Dans quelle mesure cette histoire est-elle connue des Néo-Écossais et Néo-Écossaises noirs et des Canadiens et Canadiennes noirs?

Je pense que les connaissances sont bien préservées. Si vous parlez aux anciens de la communauté, ils se souviennent de la marginalisation due à l’esclavage. Aujourd’hui, chez les jeunes générations, c’est quelque chose qui n’est pas bien enseigné dans nos écoles. Et en raison du traumatisme racial qui y est associé, elle n’est pas beaucoup transmise au sein des familles. La plupart du temps, il s’agit d’une histoire silencieuse au sein de la communauté. Une exposition comme celle-ci créera un espace de discussion.

Lorsque nous regardons la jeune génération, je ne pense pas qu’elle comprenne le contexte dans lequel l’esclavage a signifié la perte d’identité, la perte de contrôle de sa vie, le fait que chaque centimètre, chaque minute de sa vie était planifié et contrôlé par quelqu’un d’autre. Qu’il n’y avait pas de liberté.

J’espère qu’elle donnera lieu à de futures expositions et à d’autres recherches, car ce n’est qu’un début. Cette exposition sera, nous l’espérons, le point de départ d’une communauté qui ressentira le besoin de partager davantage et de chercheurs qui creuseront plus profondément et trouveront plus de cette histoire cachée, des parties n’ayant pas été partagées.

« La plupart du temps, il s’agit d’une histoire silencieuse au sein de la communauté.

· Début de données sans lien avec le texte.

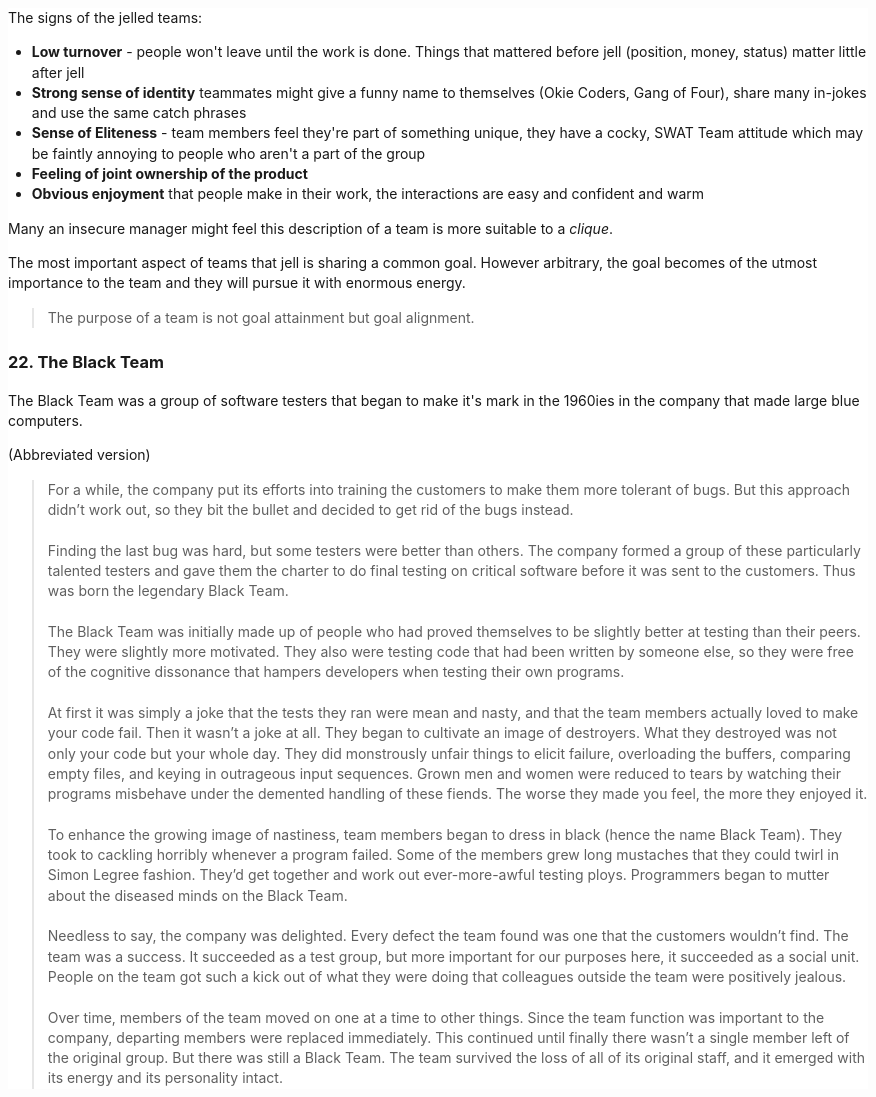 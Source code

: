 The signs of the jelled teams:

  * **Low turnover** - people won't leave until the work is done. Things that mattered before jell (position, money, status) matter little after jell
  * **Strong sense of identity** teammates might give a funny name to themselves (Okie Coders, Gang of Four), share many in-jokes and use the same catch phrases
  * **Sense of Eliteness** - team members feel they're part of something unique, they have a cocky, SWAT Team attitude which may be faintly annoying to people who aren't a part of the group
  * **Feeling of joint ownership of the product**
  * **Obvious enjoyment** that people make in their work, the interactions are easy and confident and warm

Many an insecure manager might feel this description of a team is more suitable to a _clique_.

The most important aspect of teams that jell is sharing a common goal. However arbitrary, the goal becomes of the utmost importance to the team and they will pursue it with enormous energy.

> The purpose of a team is not goal attainment but goal alignment.

### 22. The Black Team

The Black Team was a group of software testers that began to make it's mark in the 1960ies in the company that made large blue computers.

(Abbreviated version)

> For a while, the company put its efforts into training the customers to make them more tolerant of bugs. But this approach didn’t work out, so they bit the bullet and decided to get rid of the bugs instead.<br><br>
> Finding the last bug was hard, but some testers were better than others. The company formed a group of these particularly talented testers and gave them the charter to do final testing on critical software before it was sent to the customers. Thus was born the legendary Black Team.<br><br>
> The Black Team was initially made up of people who had proved themselves to be slightly better at testing than their peers. They were slightly more motivated. They also were testing code that had been written by someone else, so they were free of the cognitive dissonance that hampers developers when testing their own programs.<br><br>
> At first it was simply a joke that the tests they ran were mean and nasty, and that the team members actually loved to make your code fail. Then it wasn’t a joke at all. They began to cultivate an image of destroyers. What they destroyed was not only your code but your whole day. They did monstrously unfair things to elicit failure, overloading the buffers, comparing empty files, and keying in outrageous input sequences. Grown men and women were reduced to tears by watching their programs misbehave under the demented handling of these fiends. The worse they made you feel, the more they enjoyed it.<br><br>
> To enhance the growing image of nastiness, team members began to dress in black (hence the name Black Team). They took to cackling horribly whenever a program failed. Some of the members grew long mustaches that they could twirl in Simon Legree fashion. They’d get together and work out ever-more-awful testing ploys. Programmers began to mutter about the diseased minds on the Black Team.<br><br>
> Needless to say, the company was delighted. Every defect the team found was one that the customers wouldn’t find. The team was a success. It succeeded as a test group, but more important for our purposes here, it succeeded as a social unit. People on the team got such a kick out of what they were doing that colleagues outside the team were positively jealous.<br><br>
> Over time, members of the team moved on one at a time to other things. Since the team function was important to the company, departing members were replaced immediately. This continued until finally there wasn’t a single member left of the original group. But there was still a Black Team. The team survived the loss of all of its original staff, and it emerged with its energy and its personality intact.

Une exposition comme celle-ci créera un espace de discussion. »

Que voudriez-vous que tous les élèves canadiens sachent sur l’histoire des Noirs dans ces pays?

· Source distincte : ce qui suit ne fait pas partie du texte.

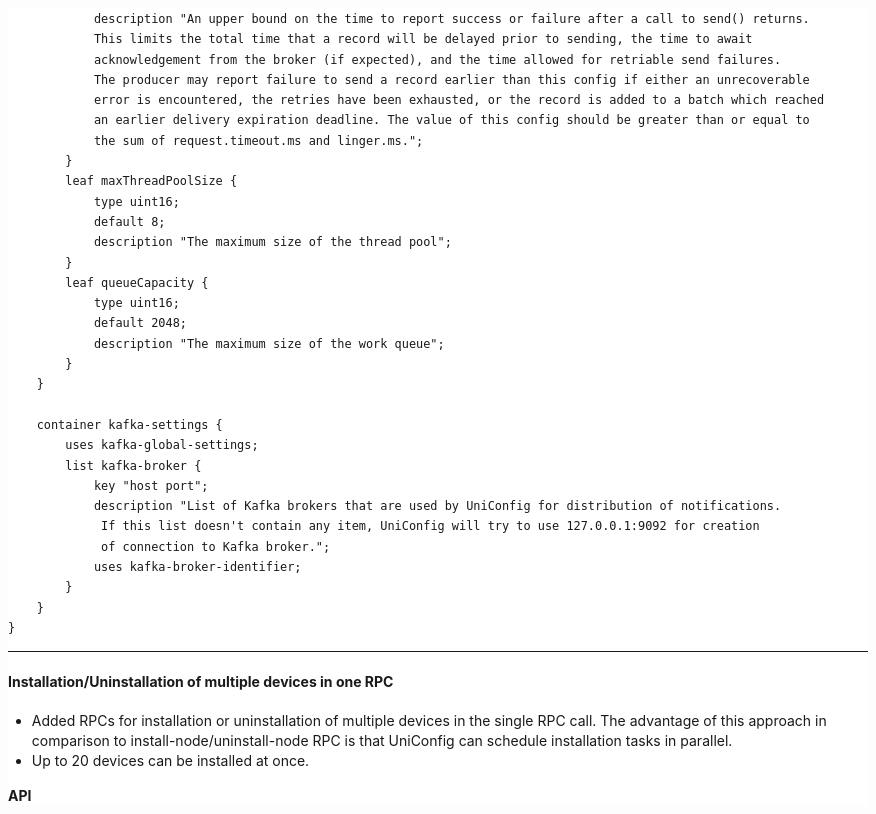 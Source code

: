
 ```
            description "An upper bound on the time to report success or failure after a call to send() returns.
            This limits the total time that a record will be delayed prior to sending, the time to await
            acknowledgement from the broker (if expected), and the time allowed for retriable send failures.
            The producer may report failure to send a record earlier than this config if either an unrecoverable
            error is encountered, the retries have been exhausted, or the record is added to a batch which reached
            an earlier delivery expiration deadline. The value of this config should be greater than or equal to
            the sum of request.timeout.ms and linger.ms.";
        }
        leaf maxThreadPoolSize {
            type uint16;
            default 8;
            description "The maximum size of the thread pool";
        }
        leaf queueCapacity {
            type uint16;
            default 2048;
            description "The maximum size of the work queue";
        }
    }

    container kafka-settings {
        uses kafka-global-settings;
        list kafka-broker {
            key "host port";
            description "List of Kafka brokers that are used by UniConfig for distribution of notifications.
             If this list doesn't contain any item, UniConfig will try to use 127.0.0.1:9092 for creation
             of connection to Kafka broker.";
            uses kafka-broker-identifier;
        }
    }
}
```

---

#### Installation/Uninstallation of multiple devices in one RPC

- Added RPCs for installation or uninstallation of multiple devices in the single RPC call. The advantage of this approach in comparison to install-node/uninstall-node RPC is that UniConfig can schedule installation tasks in parallel.
- Up to 20 devices can be installed at once.

**API**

La persévérance de la communauté. Le fait qu’une communauté ait connu cette horrible introduction à l’Empire britannique ou à la vie canadienne, et que ces communautés soient aujourd’hui prospères. Et que les communautés noires de tout le pays ont apporté des contributions majeures à la société et au tissu de notre pays. En particulier ici, en Nouvelle-Écosse, où les communautés ont 400 ans de patrimoine et d’histoire. Le fait que ces communautés prospèrent encore aujourd’hui est une histoire de victoire sur l’adversité. Aujourd’hui, nous pouvons regarder en arrière et dire que c’était un moment difficile de notre patrimoine, de notre histoire, mais ce n’est pas le moment de notre patrimoine ou de notre histoire qui nous a définis.

Avez-vous autre chose à ajouter?

Je pense que le fait que cette exposition majeure ait été organisée par le Musée canadien de l’immigration du Quai 21 est très avant-gardiste et témoigne d’un certain leadership. C’est un grand pas en avant. À l’époque, la seule façon pour les personnes de couleur « d’immigrer », pour ainsi dire, était par la pratique de l’esclavage. Il est donc formidable qu’un musée qui se concentre sur l’immigration soit en mesure d’expliquer pourquoi cette question est absente de l’histoire. Être le fer de lance d’une telle initiative permet non seulement de mieux comprendre ce qui se passait à l’époque, mais est également avant-gardiste dans la mesure où cela nous permet d’obtenir toute l’histoire.

On parle de faits. C’est l’aspect le plus important de cette exposition. C’est sans réserve.